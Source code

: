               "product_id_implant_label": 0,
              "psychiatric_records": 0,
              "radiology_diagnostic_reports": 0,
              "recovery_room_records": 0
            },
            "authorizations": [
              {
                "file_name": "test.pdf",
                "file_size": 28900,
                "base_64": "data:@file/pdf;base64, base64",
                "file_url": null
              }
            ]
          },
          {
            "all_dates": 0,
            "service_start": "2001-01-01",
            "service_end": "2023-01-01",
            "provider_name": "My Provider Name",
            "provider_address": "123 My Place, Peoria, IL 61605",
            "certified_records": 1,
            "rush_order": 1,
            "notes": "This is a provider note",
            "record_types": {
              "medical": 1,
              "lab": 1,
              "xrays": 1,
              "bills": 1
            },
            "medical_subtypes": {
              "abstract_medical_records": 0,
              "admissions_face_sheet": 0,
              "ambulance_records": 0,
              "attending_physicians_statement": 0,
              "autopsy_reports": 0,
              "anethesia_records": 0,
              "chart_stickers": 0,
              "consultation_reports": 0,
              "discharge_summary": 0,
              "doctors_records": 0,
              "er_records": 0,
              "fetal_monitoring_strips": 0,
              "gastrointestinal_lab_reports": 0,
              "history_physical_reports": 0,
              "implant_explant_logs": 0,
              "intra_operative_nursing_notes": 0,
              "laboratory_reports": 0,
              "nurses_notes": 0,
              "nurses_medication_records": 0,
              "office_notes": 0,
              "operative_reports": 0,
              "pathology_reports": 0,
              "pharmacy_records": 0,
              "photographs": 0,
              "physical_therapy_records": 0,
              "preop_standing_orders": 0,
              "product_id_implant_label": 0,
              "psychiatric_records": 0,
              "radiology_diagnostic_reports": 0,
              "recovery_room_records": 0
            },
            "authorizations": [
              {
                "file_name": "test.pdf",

* [ACTION ITEM]
Set all of the records down again, exactly as they stand.

* [ANSWER TO THE EXERCISE]
Source code

:               "product_id_implant_label": 0,
              "psychiatric_records": 0,
              "radiology_diagnostic_reports": 0,
              "recovery_room_records": 0
            },
            "authorizations": [
              {
                "file_name": "test.pdf",
                "file_size": 28900,
                "base_64": "data:@file/pdf;base64, base64",
                "file_url": null
              }
            ]
          },
          {
            "all_dates": 0,
            "service_start": "2001-01-01",
            "service_end": "2023-01-01",
            "provider_name": "My Provider Name",
            "provider_address": "123 My Place, Peoria, IL 61605",
            "certified_records": 1,
            "rush_order": 1,
            "notes": "This is a provider note",
            "record_types": {
              "medical": 1,
              "lab": 1,
              "xrays": 1,
              "bills": 1
            },
            "medical_subtypes": {
              "abstract_medical_records": 0,
              "admissions_face_sheet": 0,
              "ambulance_records": 0,
              "attending_physicians_statement": 0,
              "autopsy_reports": 0,
              "anethesia_records": 0,
              "chart_stickers": 0,
              "consultation_reports": 0,
              "discharge_summary": 0,
              "doctors_records": 0,
              "er_records": 0,
              "fetal_monitoring_strips": 0,
              "gastrointestinal_lab_reports": 0,
              "history_physical_reports": 0,
              "implant_explant_logs": 0,
              "intra_operative_nursing_notes": 0,
              "laboratory_reports": 0,
              "nurses_notes": 0,
              "nurses_medication_records": 0,
              "office_notes": 0,
              "operative_reports": 0,
              "pathology_reports": 0,
              "pharmacy_records": 0,
              "photographs": 0,
              "physical_therapy_records": 0,
              "preop_standing_orders": 0,
              "product_id_implant_label": 0,
              "psychiatric_records": 0,
              "radiology_diagnostic_reports": 0,
              "recovery_room_records": 0
            },
            "authorizations": [
              {
                "file_name": "test.pdf",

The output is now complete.